What GM Faces
General Motors painted a bleak picture of its financial health in a filing this week with the Securities and Exchange Commission. Here is a sample of some of the pressures bearing down on the company:
The global economic slowdown means many people have stopped buying cars; GM's sales in October fell to their lowest seasonally adjusted rate since 1982. "We do not believe it is likely that these adverse economic conditions, and their effect on the automotive industry, will improve significantly in the near term, notwithstanding the unprecedented intervention by the U.S. and other governments in the global banking and financial systems."
GM is running out of cash. The automaker is going through $2.3 billion a month, up from $1 billion a month earlier this year. "Based on our estimated cash requirements through December 31, 2009, we do not expect our operations to generate sufficient cash flow to fund our obligations as they come due, and we do not have other traditional sources of liquidity available to fund these obligations."

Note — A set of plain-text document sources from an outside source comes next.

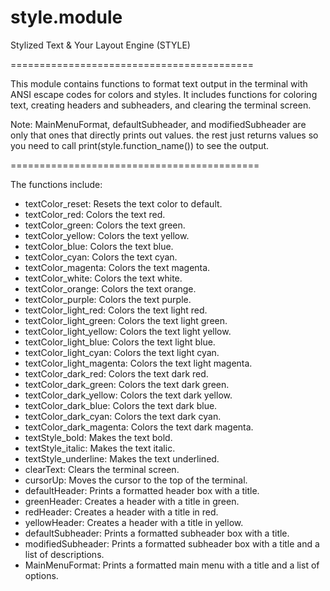 # style.module
Stylized Text &amp; Your Layout Engine (STYLE)

==========================================

This module contains functions to format text output in the terminal with ANSI escape codes for colors and styles.
It includes functions for coloring text, creating headers and subheaders, and clearing the terminal screen. 

Note: MainMenuFormat, defaultSubheader, and modifiedSubheader are only that ones that directly prints out values. the rest just returns values so you need to call print(style.function_name()) to see the output.

===========================================

The functions include:

- textColor_reset: Resets the text color to default.
- textColor_red: Colors the text red.
- textColor_green: Colors the text green.
- textColor_yellow: Colors the text yellow.
- textColor_blue: Colors the text blue.
- textColor_cyan: Colors the text cyan.
- textColor_magenta: Colors the text magenta.
- textColor_white: Colors the text white.
- textColor_orange: Colors the text orange.
- textColor_purple: Colors the text purple.
- textColor_light_red: Colors the text light red.
- textColor_light_green: Colors the text light green.
- textColor_light_yellow: Colors the text light yellow.
- textColor_light_blue: Colors the text light blue.
- textColor_light_cyan: Colors the text light cyan.
- textColor_light_magenta: Colors the text light magenta.
- textColor_dark_red: Colors the text dark red.
- textColor_dark_green: Colors the text dark green.
- textColor_dark_yellow: Colors the text dark yellow.
- textColor_dark_blue: Colors the text dark blue.
- textColor_dark_cyan: Colors the text dark cyan.
- textColor_dark_magenta: Colors the text dark magenta.
- textStyle_bold: Makes the text bold.
- textStyle_italic: Makes the text italic.
- textStyle_underline: Makes the text underlined.
- clearText: Clears the terminal screen.
- cursorUp: Moves the cursor to the top of the terminal.
- defaultHeader: Prints a formatted header box with a title.
- greenHeader: Creates a header with a title in green.
- redHeader: Creates a header with a title in red.
- yellowHeader: Creates a header with a title in yellow.
- defaultSubheader: Prints a formatted subheader box with a title.
- modifiedSubheader: Prints a formatted subheader box with a title and a list of descriptions.
- MainMenuFormat: Prints a formatted main menu with a title and a list of options.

The company reached an agreement with its union workers to shift the cost of retiree health benefits to an independent trust, but that won't happen until 2010.
The credit crisis has forced GM's lending arm, GMAC, to suspend or curtail its loan offerings, "with the result that consumers find it more difficult to finance purchases of new vehicles."
GM itself cannot go to lenders and raise the $2 billion to $3 billion it had hoped in July because of the credit crunch. The lack of financing and the economic downturn have also made it difficult for the company to sell units such as its Hummer division.
Cost-cutting can often lead to more expenses. On Nov. 7, GM said it would scale back production and idle 5,500 factory workers. The company will wind up taking a charge of at least $300 million.